Equivalence Principle - Modern Usage - The Weak Equivalence Principle

The Weak Equivalence Principle

The weak equivalence principle, also known as the universality of free fall or the Galilean equivalence principle can be stated in many ways. The strong EP includes (astronomic) bodies with gravitational binding energy (e.g., 1.74 solar-mass pulsar PSR J1903+0327, 15.3% of whose separated mass is absent as gravitational binding energy). The weak EP assumes falling bodies are bound by non-gravitational forces only. Either way,

The trajectory of a point mass in a gravitational field depends only on its initial position and velocity, and is independent of its composition and structure.

All test particles at the alike spacetime point in a given gravitational field will undergo the same acceleration, independent of their properties, including their rest mass.

All local centers of mass vacuum free fall along identical (parallel-displaced, same speed) minimum action trajectories independent of all observable properties.

The vacuum world line of a body immersed in a gravitational field is independent of all observable properties.

The local effects of motion in a curved space (gravitation) are indistinguishable from those of an accelerated observer in flat space, without exception.

Mass (measured with a balance) and weight (measured with a scale) are locally in identical ratio for all bodies (the opening page to Newton's Philosophiæ Naturalis Principia Mathematica, 1687).

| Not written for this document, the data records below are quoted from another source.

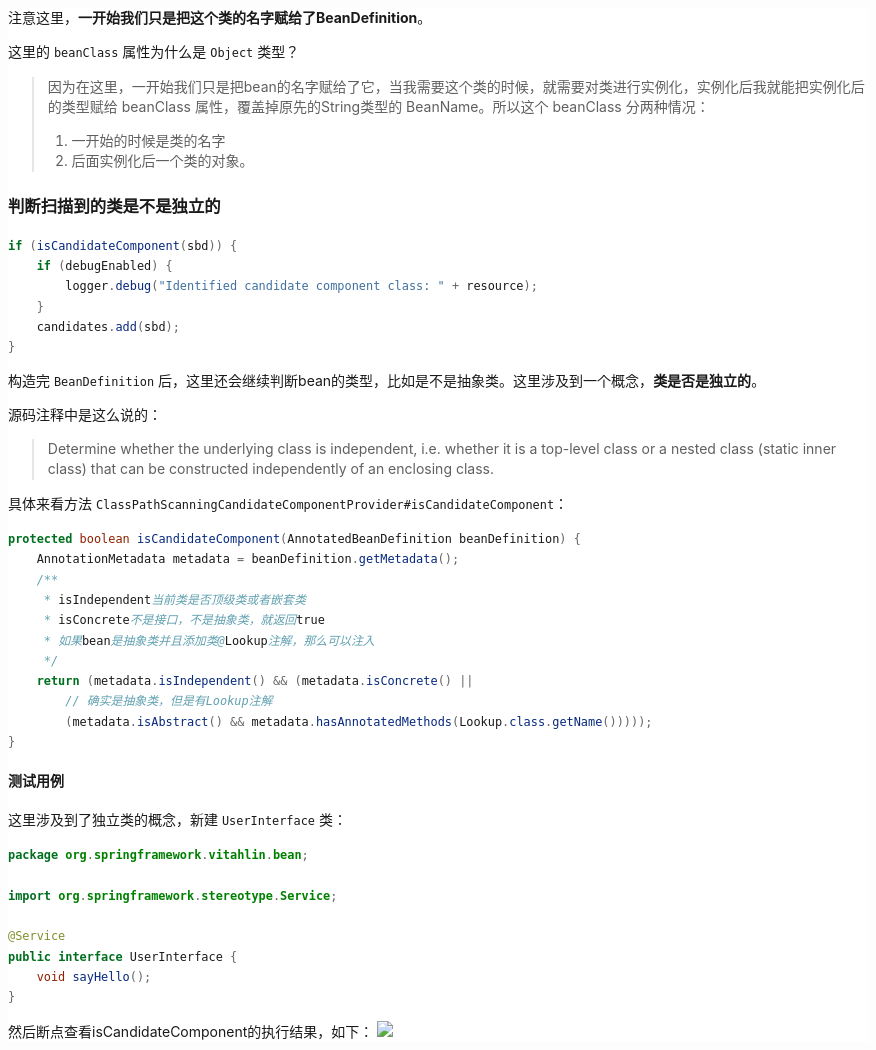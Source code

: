 注意这里，**一开始我们只是把这个类的名字赋给了BeanDefinition**。

这里的 `beanClass` 属性为什么是 `Object` 类型？
>因为在这里，一开始我们只是把bean的名字赋给了它，当我需要这个类的时候，就需要对类进行实例化，实例化后我就能把实例化后的类型赋给 beanClass 属性，覆盖掉原先的String类型的 BeanName。所以这个 beanClass 分两种情况：
> 1. 一开始的时候是类的名字
> 2. 后面实例化后一个类的对象。

### 判断扫描到的类是不是独立的

```java
if (isCandidateComponent(sbd)) {
	if (debugEnabled) {
		logger.debug("Identified candidate component class: " + resource);
	}
	candidates.add(sbd);
}
```

构造完 `BeanDefinition` 后，这里还会继续判断bean的类型，比如是不是抽象类。这里涉及到一个概念，**类是否是独立的**。

源码注释中是这么说的：
> Determine whether the underlying class is independent, i.e. whether it is a top-level class or a nested class (static inner class) that can be constructed independently of an enclosing class.

具体来看方法 `ClassPathScanningCandidateComponentProvider#isCandidateComponent`：
```java
protected boolean isCandidateComponent(AnnotatedBeanDefinition beanDefinition) {  
    AnnotationMetadata metadata = beanDefinition.getMetadata();  
    /**  
     * isIndependent当前类是否顶级类或者嵌套类  
     * isConcrete不是接口，不是抽象类，就返回true  
     * 如果bean是抽象类并且添加类@Lookup注解，那么可以注入  
     */  
    return (metadata.isIndependent() && (metadata.isConcrete() ||  
        // 确实是抽象类，但是有Lookup注解  
        (metadata.isAbstract() && metadata.hasAnnotatedMethods(Lookup.class.getName()))));  
}
```

#### 测试用例

这里涉及到了独立类的概念，新建 `UserInterface` 类：
```java
package org.springframework.vitahlin.bean;  
  
import org.springframework.stereotype.Service;  
  
@Service  
public interface UserInterface {  
    void sayHello();  
}
```

然后断点查看isCandidateComponent的执行结果，如下：
![](https://vitahlin.oss-cn-shanghai.aliyuncs.com/images/blog/2022/07/202210272012931.png)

Locality eliminates measurable tidal forces originating from a radial divergent gravitational field (e.g., the Earth) upon finite sized physical bodies. The "falling" equivalence principle embraces Galileo's, Newton's, and Einstein's conceptualization. Relativistic particles and photons do not fall like local masses. Photons in a gravitational field experience twice the local gravitational acceleration (tracing a null geodesic) - an important test of general relativity versus Newton. Divergent trajectories arising from gravitomagnetism (frame dragging, Lense-Thirring effect), gravitoelectric effects, geodetic effect, Shapiro delay, etc., do not contradict the equivalence principle.